エジプトに行ってよくわかったけれど、職がないというせいもあるがとにかくブラブラしている若者が多い。

モハメド 「いいなぁ、街並みは綺麗だし、電車は時刻通りに来るし」

わたし 「こうやって必死で働いて税金を納めているから行政が機能して街も綺麗なの! 電車だって運転手さんとかがきちんと定刻に発車できるように毎日仕事してるからでしょ!!」

ついに働かざるものくうべからずとか貧乏暇なしという言葉を例に出して、こうやってみんなが頑張ってきたから経済大国になれたのだと力説してしまったのでした。

辞書見ながら(汗)

それ以来、Bimboという言葉が気に入ってしまったモハメドです。

びんぼうという発音が彼にはBimboと聞こえるらしい。

 

外交を理解できない

正義は一つというのがイスラムの考え方なので、国際外交の感覚は今でも理解できてないモハメド。

わたしの貧しい英語のせいも多分にあるのですが…。

こんな抽象的な議論は、わたしの英語力では無理だ。

 

外交とは各国が自国の国益に沿った行動をとることで、そこには善も悪もないのが現実です。

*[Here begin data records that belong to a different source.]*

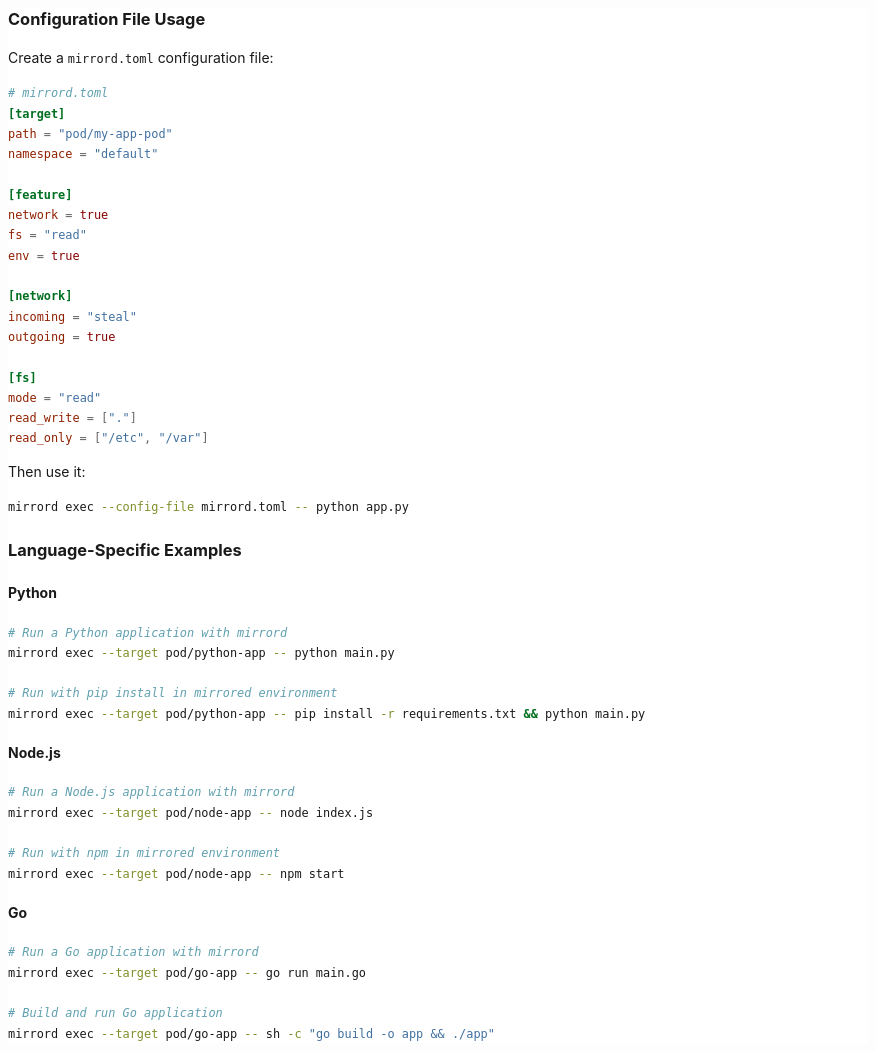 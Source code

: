 ### Configuration File Usage

Create a `mirrord.toml` configuration file:

```toml
# mirrord.toml
[target]
path = "pod/my-app-pod"
namespace = "default"

[feature]
network = true
fs = "read"
env = true

[network]
incoming = "steal"
outgoing = true

[fs]
mode = "read"
read_write = ["."]
read_only = ["/etc", "/var"]
```

Then use it:

```bash
mirrord exec --config-file mirrord.toml -- python app.py
```

### Language-Specific Examples

#### Python
```bash
# Run a Python application with mirrord
mirrord exec --target pod/python-app -- python main.py

# Run with pip install in mirrored environment
mirrord exec --target pod/python-app -- pip install -r requirements.txt && python main.py
```

#### Node.js
```bash
# Run a Node.js application with mirrord
mirrord exec --target pod/node-app -- node index.js

# Run with npm in mirrored environment
mirrord exec --target pod/node-app -- npm start
```

#### Go
```bash
# Run a Go application with mirrord
mirrord exec --target pod/go-app -- go run main.go

# Build and run Go application
mirrord exec --target pod/go-app -- sh -c "go build -o app && ./app"
```
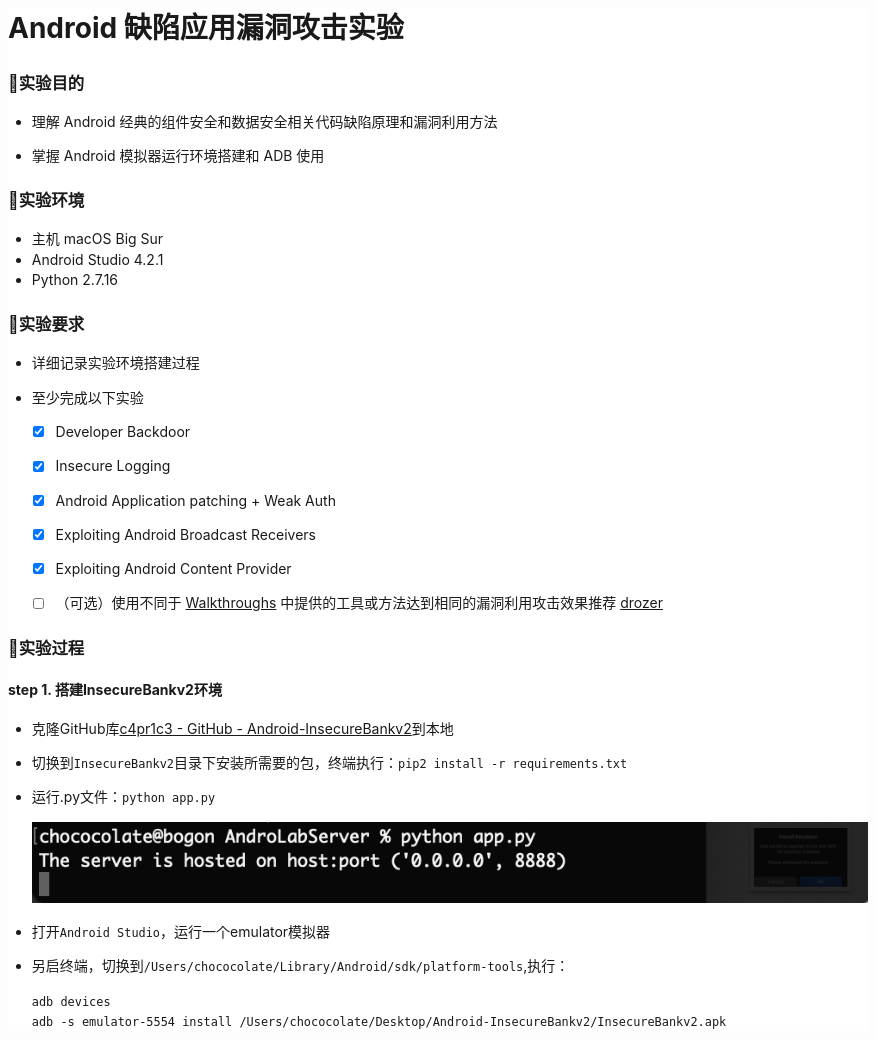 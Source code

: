 

# Android 缺陷应用漏洞攻击实验

### 🌟实验目的

- 理解 Android 经典的组件安全和数据安全相关代码缺陷原理和漏洞利用方法

- 掌握 Android 模拟器运行环境搭建和 ADB 使用

  

### 🌟实验环境

* 主机 macOS Big Sur
* Android Studio 4.2.1
* Python 2.7.16



### 🌟实验要求

* 详细记录实验环境搭建过程

- 至少完成以下实验
  * [x] Developer Backdoor
  * [x]  Insecure Logging
  * [x] Android Application patching + Weak Auth
  * [x]  Exploiting Android Broadcast Receivers
  * [x] Exploiting Android Content Provider
  * [ ] （可选）使用不同于 [Walkthroughs](https://github.com/c4pr1c3/Android-InsecureBankv2/tree/master/Walkthroughs) 中提供的工具或方法达到相同的漏洞利用攻击效果推荐 [drozer](https://github.com/mwrlabs/drozer)



### 🌟实验过程

#### step 1. 搭建InsecureBankv2环境

* 克隆GitHub库[c4pr1c3 - GitHub - Android-InsecureBankv2](https://github.com/c4pr1c3/Android-InsecureBankv2)到本地

* 切换到`InsecureBankv2`目录下安装所需要的包，终端执行：`pip2 install -r requirements.txt`

* 运行.py文件：`python app.py`

  ![.py成功运行](images/py_run_success.png)

* 打开`Android Studio`，运行一个emulator模拟器

* 另启终端，切换到`/Users/chococolate/Library/Android/sdk/platform-tools`,执行：

  ```
  adb devices  
  adb -s emulator-5554 install /Users/chococolate/Desktop/Android-InsecureBankv2/InsecureBankv2.apk
  ```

しかし正義は一つのイスラム教徒の彼にそれを理解してもらうのはなかなか困難ですが、聡明な彼のことなのでおいおい理解はしていくと考えています。

とにかく、全て米国の陰謀になってしまう(苦笑)

これについて何度も言い争いになってるかな。

なのでトランプが大統領になった時は、核爆弾が落とされると本気でチャットしてきたくらいです。

工学的なこと、IT関連などはには明晰な頭脳を発揮するのに。

こと、政治や外交の話になると、短絡的な考え方で、政治的な選挙用の発言とか戦略とか理解が乏しいのでした。

 

でもエジプトのシシ大統領が世界に先駆けて「Mr.トランプ,大統領当選おめでとうございます♪」と報道したことで、どっと力が抜けるモハメドです。

そりゃそうだ、毎年多額の軍事援助をアメリカからもらっているし、政権が変わって減らされたりしないように先手を打たないとね。

そういう思考ができないモハメドでした。

でも彼は、地震があったりするとすぐチャットして来る優しい人でもあります。

それだけに、この溝を少しでも埋めたいのですがね〜。

 

友情に熱いホスピタリティが素晴らしいお国柄

そんなこんなで2015年の秋に、思い立ってエジプトに行ってきました。

彼の地に女性一人で安全に行けたのは、全ての日本にいるエジプト人の友人のおかげです。

その友人は、わたしがエジプトで安全に行動できるように、日本語と英語が堪能な現地の友人を手配してくれました。

 

行った場所はカイロではなくアレクサンドリアです、通貨はエジプトポンド以外は使うことができませんでした。

トリップアドバイザーでは米ドルで大丈夫ということでしたが、2015年時点では現地通貨しか使えません。

ホテル以外は、クレジットカードも使えないです。

立ち往生でした。

その結果、その時のわたしの観光費用はアテンドしてくれたエジプト人女性が全て負担してくれました、それまでわたしとは面識もなかったのにです。

しかも外国人だと入場料とか倍くらいになるらしいのに。

 

通貨は、後で安全な両替商を見つけてもらって変えました。

英語も日本語も美しい聡明な女性で、エジプト人のホスピタリティには頭が下がりました。

 

ホテルのレストランは料理長が大張り切りで新鮮な海の幸で腕をふるってくれて、朝食は地元風、欧米風とあるので果てしなく種類が豊富で美味しかったです。

小銭が余ったので、机に上に無造作に置いて置いても盗られたりもせずホテルのサービスは素晴らしかった。

何も加工しなくてもこんな空が広がります。

目の前は地中海です。

 

I miss Alexandria….

異文化交流は口でいうほど簡単ではないと思い知らされたアラブ圏です。

イスラム教はかなりの問題も抱えていて、個人的には特に女性に対する考え方を受け入れることはできないけれど。

それでも大好きな人たちがいます。